Son yıllarda din görevlileri ya da din adına bir şeyler yapanların oluşturduğu negatif algıdan ötürü. Ensar Vakfı ile ilgili iddialar, Diyanet'in çok politize olması, dini grupların, mesela FETÖ'nün dine bakışta oluşturduğu tahribat üst üste konduğunda böyle bir fotoğraf oluşturuyor.

Toplum dindar ile dinci kavramını ayırıyor. Dinci kavramında dini istismar edenleri okuyor. Dindar dediğinde babası, amcası, dayısı ve dedesi geliyor aklına.
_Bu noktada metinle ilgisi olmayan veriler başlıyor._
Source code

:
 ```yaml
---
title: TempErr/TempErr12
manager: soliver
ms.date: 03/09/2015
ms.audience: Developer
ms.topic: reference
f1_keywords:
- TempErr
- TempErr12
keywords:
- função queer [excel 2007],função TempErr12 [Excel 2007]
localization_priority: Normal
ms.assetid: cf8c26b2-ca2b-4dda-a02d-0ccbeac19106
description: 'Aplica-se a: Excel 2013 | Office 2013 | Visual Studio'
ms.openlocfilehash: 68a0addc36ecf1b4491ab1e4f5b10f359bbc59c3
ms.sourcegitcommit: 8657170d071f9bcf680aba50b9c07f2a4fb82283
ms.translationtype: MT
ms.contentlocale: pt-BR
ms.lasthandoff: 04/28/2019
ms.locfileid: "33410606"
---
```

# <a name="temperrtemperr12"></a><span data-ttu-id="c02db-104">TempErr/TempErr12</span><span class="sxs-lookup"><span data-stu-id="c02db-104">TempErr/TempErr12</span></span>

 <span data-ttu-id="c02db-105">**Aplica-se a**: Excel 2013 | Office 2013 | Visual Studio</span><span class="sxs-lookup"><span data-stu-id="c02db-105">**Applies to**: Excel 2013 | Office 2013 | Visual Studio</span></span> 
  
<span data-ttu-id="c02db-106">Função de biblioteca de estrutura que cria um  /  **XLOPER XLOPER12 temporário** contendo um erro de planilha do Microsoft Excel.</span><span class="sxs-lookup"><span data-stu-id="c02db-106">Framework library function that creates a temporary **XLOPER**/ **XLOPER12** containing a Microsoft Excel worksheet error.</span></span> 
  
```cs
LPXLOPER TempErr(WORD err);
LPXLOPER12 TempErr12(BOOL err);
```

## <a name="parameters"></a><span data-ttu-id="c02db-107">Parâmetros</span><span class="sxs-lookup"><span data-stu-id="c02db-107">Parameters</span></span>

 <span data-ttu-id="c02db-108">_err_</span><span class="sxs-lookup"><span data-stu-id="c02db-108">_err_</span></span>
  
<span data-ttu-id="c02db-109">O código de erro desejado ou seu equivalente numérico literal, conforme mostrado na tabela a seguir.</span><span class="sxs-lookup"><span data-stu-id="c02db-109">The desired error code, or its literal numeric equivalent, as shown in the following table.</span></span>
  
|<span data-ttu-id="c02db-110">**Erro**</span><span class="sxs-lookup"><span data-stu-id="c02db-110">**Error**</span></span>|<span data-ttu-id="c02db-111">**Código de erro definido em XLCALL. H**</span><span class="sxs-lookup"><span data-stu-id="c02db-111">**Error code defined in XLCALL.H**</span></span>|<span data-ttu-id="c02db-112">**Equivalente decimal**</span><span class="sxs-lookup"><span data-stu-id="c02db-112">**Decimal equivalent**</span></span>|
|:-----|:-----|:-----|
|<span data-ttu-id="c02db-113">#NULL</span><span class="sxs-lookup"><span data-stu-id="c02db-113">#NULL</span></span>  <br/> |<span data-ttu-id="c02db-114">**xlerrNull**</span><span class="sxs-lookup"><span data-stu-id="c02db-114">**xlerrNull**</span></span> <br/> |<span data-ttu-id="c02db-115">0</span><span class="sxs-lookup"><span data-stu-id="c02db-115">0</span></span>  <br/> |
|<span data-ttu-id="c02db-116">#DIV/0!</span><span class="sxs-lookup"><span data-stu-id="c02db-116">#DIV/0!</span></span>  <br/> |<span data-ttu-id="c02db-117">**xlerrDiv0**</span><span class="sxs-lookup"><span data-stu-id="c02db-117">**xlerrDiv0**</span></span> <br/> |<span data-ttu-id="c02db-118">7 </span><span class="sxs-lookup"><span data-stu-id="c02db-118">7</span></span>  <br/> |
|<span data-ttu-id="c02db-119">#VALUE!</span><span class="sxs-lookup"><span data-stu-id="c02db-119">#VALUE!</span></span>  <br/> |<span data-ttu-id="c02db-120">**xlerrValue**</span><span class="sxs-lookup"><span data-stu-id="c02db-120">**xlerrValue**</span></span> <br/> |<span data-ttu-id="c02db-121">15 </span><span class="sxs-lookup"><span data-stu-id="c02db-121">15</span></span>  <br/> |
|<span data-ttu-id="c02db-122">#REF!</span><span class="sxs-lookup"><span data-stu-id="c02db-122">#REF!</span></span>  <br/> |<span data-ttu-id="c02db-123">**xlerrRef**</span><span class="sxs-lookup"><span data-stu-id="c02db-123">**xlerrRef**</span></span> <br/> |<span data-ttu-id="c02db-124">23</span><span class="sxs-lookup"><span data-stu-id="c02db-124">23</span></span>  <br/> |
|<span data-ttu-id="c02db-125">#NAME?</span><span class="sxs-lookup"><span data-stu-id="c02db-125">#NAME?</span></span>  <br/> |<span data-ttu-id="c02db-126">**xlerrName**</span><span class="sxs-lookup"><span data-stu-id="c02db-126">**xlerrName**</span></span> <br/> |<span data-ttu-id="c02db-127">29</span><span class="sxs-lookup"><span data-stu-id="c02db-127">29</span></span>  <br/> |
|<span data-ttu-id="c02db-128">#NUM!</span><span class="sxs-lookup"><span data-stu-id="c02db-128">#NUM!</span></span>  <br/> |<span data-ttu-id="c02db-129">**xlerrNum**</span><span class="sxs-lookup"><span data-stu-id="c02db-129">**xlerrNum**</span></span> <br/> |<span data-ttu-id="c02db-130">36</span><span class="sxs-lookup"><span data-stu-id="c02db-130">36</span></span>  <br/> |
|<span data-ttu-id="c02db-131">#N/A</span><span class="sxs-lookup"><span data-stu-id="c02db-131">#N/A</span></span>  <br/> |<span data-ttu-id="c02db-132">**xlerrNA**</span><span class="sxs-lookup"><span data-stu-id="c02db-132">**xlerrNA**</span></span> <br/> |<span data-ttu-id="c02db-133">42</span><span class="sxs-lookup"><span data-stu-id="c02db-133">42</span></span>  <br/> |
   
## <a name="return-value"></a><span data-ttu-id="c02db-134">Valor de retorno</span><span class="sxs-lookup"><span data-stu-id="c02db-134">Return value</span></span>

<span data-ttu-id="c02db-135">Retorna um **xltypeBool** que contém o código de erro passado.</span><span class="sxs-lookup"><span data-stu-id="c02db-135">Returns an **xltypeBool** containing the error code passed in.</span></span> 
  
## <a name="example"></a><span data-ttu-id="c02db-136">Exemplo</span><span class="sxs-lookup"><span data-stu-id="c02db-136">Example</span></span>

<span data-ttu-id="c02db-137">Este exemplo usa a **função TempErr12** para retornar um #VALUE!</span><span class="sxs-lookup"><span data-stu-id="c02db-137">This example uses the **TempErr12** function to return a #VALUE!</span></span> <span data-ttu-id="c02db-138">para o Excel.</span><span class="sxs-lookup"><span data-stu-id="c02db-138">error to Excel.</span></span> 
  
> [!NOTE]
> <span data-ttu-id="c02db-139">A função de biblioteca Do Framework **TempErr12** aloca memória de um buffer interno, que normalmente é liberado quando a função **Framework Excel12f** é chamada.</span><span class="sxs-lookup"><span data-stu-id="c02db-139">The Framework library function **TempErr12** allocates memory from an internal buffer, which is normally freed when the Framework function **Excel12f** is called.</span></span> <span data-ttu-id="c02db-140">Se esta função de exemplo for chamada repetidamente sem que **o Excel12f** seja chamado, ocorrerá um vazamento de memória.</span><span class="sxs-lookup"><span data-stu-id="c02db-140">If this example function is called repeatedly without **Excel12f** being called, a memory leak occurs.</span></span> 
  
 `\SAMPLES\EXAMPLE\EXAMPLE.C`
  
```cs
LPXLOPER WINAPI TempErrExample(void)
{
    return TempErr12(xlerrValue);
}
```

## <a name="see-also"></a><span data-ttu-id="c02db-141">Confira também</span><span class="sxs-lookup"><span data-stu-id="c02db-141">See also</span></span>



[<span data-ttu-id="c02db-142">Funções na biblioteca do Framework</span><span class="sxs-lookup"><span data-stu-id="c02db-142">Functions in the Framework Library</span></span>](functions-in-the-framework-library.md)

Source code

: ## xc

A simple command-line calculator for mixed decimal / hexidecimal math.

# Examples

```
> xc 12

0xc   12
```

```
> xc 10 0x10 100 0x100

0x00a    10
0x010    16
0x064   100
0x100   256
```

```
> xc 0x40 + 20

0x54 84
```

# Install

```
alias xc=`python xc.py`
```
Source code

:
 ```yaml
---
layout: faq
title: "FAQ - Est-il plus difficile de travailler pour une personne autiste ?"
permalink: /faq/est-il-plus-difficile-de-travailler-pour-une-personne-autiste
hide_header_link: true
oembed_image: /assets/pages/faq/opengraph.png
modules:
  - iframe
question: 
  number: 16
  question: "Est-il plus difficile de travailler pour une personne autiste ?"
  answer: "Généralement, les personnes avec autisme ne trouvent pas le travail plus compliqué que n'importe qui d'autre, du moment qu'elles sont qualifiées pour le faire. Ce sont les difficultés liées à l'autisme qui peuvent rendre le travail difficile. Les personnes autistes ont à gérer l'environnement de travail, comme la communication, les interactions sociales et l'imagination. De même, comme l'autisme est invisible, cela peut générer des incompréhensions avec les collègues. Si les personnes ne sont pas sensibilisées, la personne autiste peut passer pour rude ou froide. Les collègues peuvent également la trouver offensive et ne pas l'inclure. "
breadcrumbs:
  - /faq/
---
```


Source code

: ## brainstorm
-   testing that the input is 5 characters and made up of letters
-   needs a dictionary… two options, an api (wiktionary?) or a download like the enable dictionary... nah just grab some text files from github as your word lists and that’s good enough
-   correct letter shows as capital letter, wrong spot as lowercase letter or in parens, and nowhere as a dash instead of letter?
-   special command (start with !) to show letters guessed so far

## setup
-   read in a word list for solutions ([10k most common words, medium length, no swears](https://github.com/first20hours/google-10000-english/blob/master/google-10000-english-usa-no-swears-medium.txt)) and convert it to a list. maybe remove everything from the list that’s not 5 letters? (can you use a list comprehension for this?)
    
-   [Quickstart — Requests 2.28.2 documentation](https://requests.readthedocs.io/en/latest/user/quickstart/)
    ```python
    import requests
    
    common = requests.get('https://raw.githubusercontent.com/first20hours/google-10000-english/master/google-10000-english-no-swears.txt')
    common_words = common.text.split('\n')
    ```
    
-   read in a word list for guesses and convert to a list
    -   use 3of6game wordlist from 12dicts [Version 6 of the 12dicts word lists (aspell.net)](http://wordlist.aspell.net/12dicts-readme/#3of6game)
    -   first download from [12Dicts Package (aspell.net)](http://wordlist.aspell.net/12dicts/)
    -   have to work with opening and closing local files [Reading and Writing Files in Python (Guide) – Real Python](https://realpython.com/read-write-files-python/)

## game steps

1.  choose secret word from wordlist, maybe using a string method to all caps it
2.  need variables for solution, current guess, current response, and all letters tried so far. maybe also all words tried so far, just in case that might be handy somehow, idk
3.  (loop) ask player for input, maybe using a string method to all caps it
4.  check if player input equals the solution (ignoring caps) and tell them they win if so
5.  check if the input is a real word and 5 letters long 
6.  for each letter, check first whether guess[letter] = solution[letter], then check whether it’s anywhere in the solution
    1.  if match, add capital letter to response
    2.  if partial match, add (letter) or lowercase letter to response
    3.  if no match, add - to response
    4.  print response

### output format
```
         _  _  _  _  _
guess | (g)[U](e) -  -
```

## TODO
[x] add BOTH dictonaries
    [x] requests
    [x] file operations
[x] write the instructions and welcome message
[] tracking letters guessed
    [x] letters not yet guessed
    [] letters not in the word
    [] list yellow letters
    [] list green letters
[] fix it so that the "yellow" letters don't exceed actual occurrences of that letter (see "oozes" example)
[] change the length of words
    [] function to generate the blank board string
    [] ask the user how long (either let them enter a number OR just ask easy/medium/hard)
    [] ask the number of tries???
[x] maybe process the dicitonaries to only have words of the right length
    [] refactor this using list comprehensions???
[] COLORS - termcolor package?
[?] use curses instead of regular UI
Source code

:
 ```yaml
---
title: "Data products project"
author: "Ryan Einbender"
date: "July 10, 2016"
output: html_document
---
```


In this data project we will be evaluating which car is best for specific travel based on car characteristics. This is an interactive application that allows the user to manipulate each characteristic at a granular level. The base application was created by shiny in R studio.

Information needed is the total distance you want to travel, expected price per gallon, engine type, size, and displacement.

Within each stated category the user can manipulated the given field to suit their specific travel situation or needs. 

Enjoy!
Ondan rahatsız değil. Ama işine geldiği yerde din kavramını öne çıkaran, pratikte yaptığı şeyler dinle ve ahlakla uyuşmayan insanlardan rahatsız. 28 Şubat'ta dine bakış pozitifti. Şimdi onun yerine ülkenin sigortası gibi Atatürk ve laikliği görmeye başladı. Bu her partinin tabanı için geçerli. AK Parti'nin dip tabanı dediğimiz Milli Görüş tabanında da Atatürk ve laiklik karşılık bulmaya başladı.

Sebebi nedir?

Adalet kavramında ciddi tahribat yaşanıyor.

Seçmen "Kime oy vermezsiniz?" diye sorulunca dini kimliği belirtiyor mu?

Geçmişte dindar olmak oy vermek için pozitif nedendi. Tek başına değil ama... Kişi dindarsa ya da dinle ilgili özellikler taşıyorsa bu tercih nedeniydi. Şimdi tercih nedenleri arasında din arkalarda bir yerde yer alıyor.

Seçmende siyasallaşmış dini söylem ters tepiyor mu?

Hem ters tepiyor, hem de vatandaş "Bana dini söylemle gelme" diyor. Daha evrensel kavramları önemsiyor. Gerçi o kavramların dini karşılığı var ama bunların din referanslı kullanılmasını istemiyor. "Adalet, özgürlük ve insan hakları gibi kavramlarla gel" diyor. Evrensel normları öne çıkarmanı istiyor.

Dindar cumhurbaşkanı istiyor mu?

Dini değerleriyle savaşan cumhurbaşkanı olmasın istiyor. Bunun ötesinde dindarlık üzerine özel bir talebi yok.

Bu Türk siyasetinde bir kırılma değil mi?

Evet, öyle.

Ve bu, AK Parti döneminde oluyor.

Evet, maalesef öyle. Bizi hayretlerde bırakan, AK Parti döneminde olması. 28 Şubat sürecinde bunun tam tersinin olduğunu gördük. Şu an 28 Şubat'ın tam tersi hava yaşanıyor. Dün (Önceki gün) Gelecek Partisi'nin Kayseri'deki programına uğradım. Kısa bir süre önce Akşener ile bazı illere gittik. Vatandaş ciddi şekilde arayışta. Bu oya yansır mı, ne düzeyde yansır... Anketlerde kırılmayı görüyoruz ama kırılmanın üstünde bir şey var. Bu bana çok fazla 3 Kasım 2002 seçimlerini hatırlatıyor. Rakamsal olarak onu bulur demiyorum ama gerçekten çok ciddi şekilde yeni arayışta vatandaş. Eleştirel dili kullanmaktan rahatsız olmuyor. Çok ağır ifadeler kullanıyorlar. Gidecek kişilerle ilgili herşey var içerisinde, gelecek kişilerle ilgili zihin karışıklığı aşılabilmiş değil.

Bu vaziyeti bir ilahiyatçı olarak nasıl karşılıyorsunuz?

Üzülerek karşılıyorum. Çünkü ben bunun dini hayat noktasında ciddi erozyona neden olduğu kanaatindeyim. Bu hepimizi meşgul edecek. Çünkü din ile ahlak arasında bir ilgi var. Mutlak bir ilgi değil bu. "Dindar olmayan ahlaksızdır" anlamında söylemiyorum. Dinimizle ahlaki kavramlarımız arasında yakın ilişki var. Ben oralarda da erozyon olduğunu söylüyorum.